Jhonatan Pulido
About Jhonatan
Jhonatan Pulido's works are large-scale, vibrant, and densely layered panels, in which the painter channels his Colombian heritage taking inspiration from snippets of political local graffiti and pastel-hued building facades, resulting in sparse but noticeable use of geometry through line and shape.
During his time at the RCA, Pulido reflected on his first encounters with colour, composition, and materiality. As a child and adolescent not having access to museums or art galleries meant that paint had a more functional approach in his subconscious (as the painting from houses in his hometown). Through an exercise of going back to this past and scrutinising his memories, he realised that painting was so embedded within his surroundings he ought to make use of it within his practice.
Pulido's use of many decorative elements relating to Colombian rural house facades comes unconsciously during the acts of adding, removing, revealing, or covering certain texts or images during his painterly process.

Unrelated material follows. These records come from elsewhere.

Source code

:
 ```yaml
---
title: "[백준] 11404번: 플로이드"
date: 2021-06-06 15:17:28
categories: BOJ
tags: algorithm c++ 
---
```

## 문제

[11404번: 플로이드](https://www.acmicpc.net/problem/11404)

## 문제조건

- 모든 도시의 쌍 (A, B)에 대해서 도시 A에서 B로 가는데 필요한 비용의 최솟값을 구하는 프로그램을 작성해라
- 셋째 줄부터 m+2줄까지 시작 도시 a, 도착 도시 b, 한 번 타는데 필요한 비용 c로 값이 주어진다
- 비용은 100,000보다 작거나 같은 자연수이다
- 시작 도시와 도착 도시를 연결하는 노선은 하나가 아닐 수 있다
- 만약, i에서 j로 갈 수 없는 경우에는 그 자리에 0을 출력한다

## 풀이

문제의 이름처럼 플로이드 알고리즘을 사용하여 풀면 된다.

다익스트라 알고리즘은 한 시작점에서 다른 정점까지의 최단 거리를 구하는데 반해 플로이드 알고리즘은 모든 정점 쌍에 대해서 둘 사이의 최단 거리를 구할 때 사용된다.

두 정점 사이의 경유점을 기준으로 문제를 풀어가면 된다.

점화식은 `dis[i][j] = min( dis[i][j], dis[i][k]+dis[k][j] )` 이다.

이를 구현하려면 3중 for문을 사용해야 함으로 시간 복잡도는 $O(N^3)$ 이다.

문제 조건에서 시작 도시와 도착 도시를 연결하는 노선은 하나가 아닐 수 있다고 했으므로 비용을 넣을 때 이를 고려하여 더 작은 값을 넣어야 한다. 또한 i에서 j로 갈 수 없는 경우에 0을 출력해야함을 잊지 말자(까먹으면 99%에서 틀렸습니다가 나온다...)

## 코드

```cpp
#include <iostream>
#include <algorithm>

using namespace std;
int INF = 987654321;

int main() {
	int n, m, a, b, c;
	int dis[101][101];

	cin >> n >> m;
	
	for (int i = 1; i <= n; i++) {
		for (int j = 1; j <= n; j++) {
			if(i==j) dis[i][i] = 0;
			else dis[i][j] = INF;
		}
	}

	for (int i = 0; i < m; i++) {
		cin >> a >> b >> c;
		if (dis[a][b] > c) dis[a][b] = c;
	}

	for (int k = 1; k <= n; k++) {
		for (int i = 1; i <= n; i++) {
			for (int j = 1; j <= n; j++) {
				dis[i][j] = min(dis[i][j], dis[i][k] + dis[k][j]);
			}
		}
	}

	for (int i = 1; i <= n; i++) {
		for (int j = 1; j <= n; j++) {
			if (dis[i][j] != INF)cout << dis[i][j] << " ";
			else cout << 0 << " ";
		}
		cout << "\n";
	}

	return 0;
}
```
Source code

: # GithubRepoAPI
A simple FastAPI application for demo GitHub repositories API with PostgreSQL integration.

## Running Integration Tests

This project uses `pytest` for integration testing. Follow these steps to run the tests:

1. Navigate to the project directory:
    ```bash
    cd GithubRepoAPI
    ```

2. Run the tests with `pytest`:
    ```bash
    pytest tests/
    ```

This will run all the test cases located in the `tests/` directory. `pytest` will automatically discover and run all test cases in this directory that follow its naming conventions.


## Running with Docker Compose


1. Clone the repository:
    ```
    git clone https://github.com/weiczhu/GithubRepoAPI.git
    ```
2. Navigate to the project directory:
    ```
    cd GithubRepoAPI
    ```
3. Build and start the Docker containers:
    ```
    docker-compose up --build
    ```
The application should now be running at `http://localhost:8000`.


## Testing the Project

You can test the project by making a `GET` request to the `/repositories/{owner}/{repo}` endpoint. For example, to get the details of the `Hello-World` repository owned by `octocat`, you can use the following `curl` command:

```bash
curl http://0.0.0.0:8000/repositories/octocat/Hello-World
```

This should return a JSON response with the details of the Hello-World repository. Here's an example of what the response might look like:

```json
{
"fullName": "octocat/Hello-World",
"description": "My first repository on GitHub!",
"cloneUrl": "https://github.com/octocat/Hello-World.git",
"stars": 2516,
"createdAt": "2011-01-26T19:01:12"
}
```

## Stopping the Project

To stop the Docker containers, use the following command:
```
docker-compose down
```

Since his works do not have an intended or planned geometry, his compositions are always fluid, never rigid.
“My practice is a constant reconstruction of the memory, not only seeing this as an act of remembering but as an ever-changing process of the materials with which I create. I point out the importance of colour and the act of painting within the Colombian rural population, where the value of painting lies more in its functionality than in the very concept of art-making.
I take formal components of Colombian villages’ architectures and the logic these follow as inheritance throughout history, reflecting on the communities, their traditions, their relationship with decorative aesthetics, and different socio-cultural issues including armed conflict, exclusion, and poverty.”